Welp, there goes my diesel cost savings
Unfortunately, my factory warranty expired last October and at the beginning of this month, I had a CEL. A local shop scanned it and said it was the adblue tank level sensor. Finally had some time to take in to the dealer and they diagnosed it with a bad adblue tank preheater. Boom, hit with a $2100 quote. After a few days of haggling with the dealer to determine if it's covered under the Mercedes federal emission warranty (8 years, 80k miles), they determined that it was SPECIFICALLY not a covered emissions item. I rang up Mercedes customer service and opened a case, and that fortunately took about a grand off the repair for "goodwill".

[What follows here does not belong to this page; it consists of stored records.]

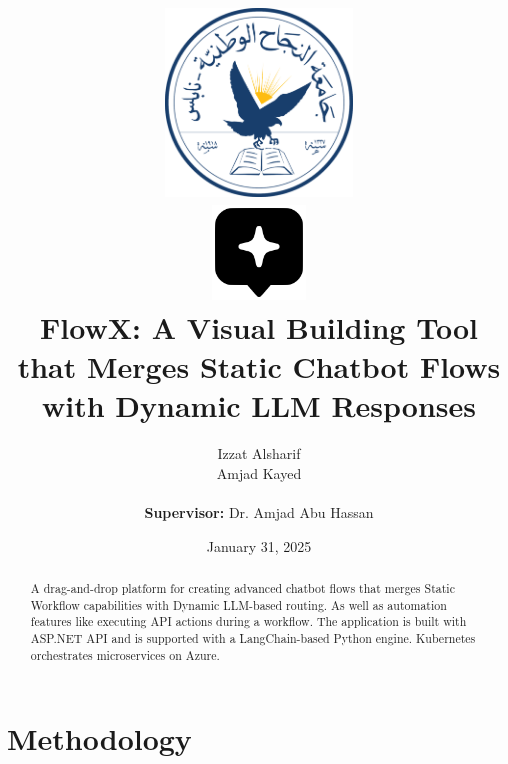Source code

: \documentclass[12pt, a4paper]{report}
\title{
    \includegraphics[height=5cm]{assets/NNU_Logo.png} \\[1cm]
    \includegraphics[height=2.5cm]{assets/FlowX_Logo.png} \\[1cm]
    FlowX: A Visual Building Tool that Merges Static Chatbot Flows with Dynamic LLM Responses
}
\author{
    Izzat Alsharif \\
    Amjad Kayed
    \\\\
    \textbf{Supervisor:} Dr. Amjad Abu Hassan
}
\date{January 31, 2025}
\begin{document}
\maketitle
\tableofcontents
\listoffigures
\listoftables

\begin{abstract}

A drag-and-drop platform for creating advanced chatbot flows that merges Static Workflow capabilities with Dynamic LLM-based routing. As well as automation features like executing API actions during a workflow. The application is built with ASP.NET API and is supported with a LangChain-based Python engine. Kubernetes orchestrates microservices on Azure.

\end{abstract}






\chapter{Methodology}










\renewcommand{\bibname}{References}


\end{document}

So after doing the math with the fuel savings since March 2018, as compared to my previous 16mpg supercharged range rover sport, I pretty much broke even.
Granted, I could have purchased an "OEM" repair kit myself for the adblue heater for about $6-700 and taken it to a local indie, but the dealer gave me a new loaner for the week and they had goodwilled/"warrantied" a couple of previous complaints that I had, so oh well.
So for those looking at diesel w212, be wary of the adblue tank preheater. MSRP on the genuine part alone is $1350.




New cars are not cheap. I will not even try to check how much camshaft sensor for V8 cost.
But as few of us are doing,for about equal money you can do tune who will delete DPF and DEF.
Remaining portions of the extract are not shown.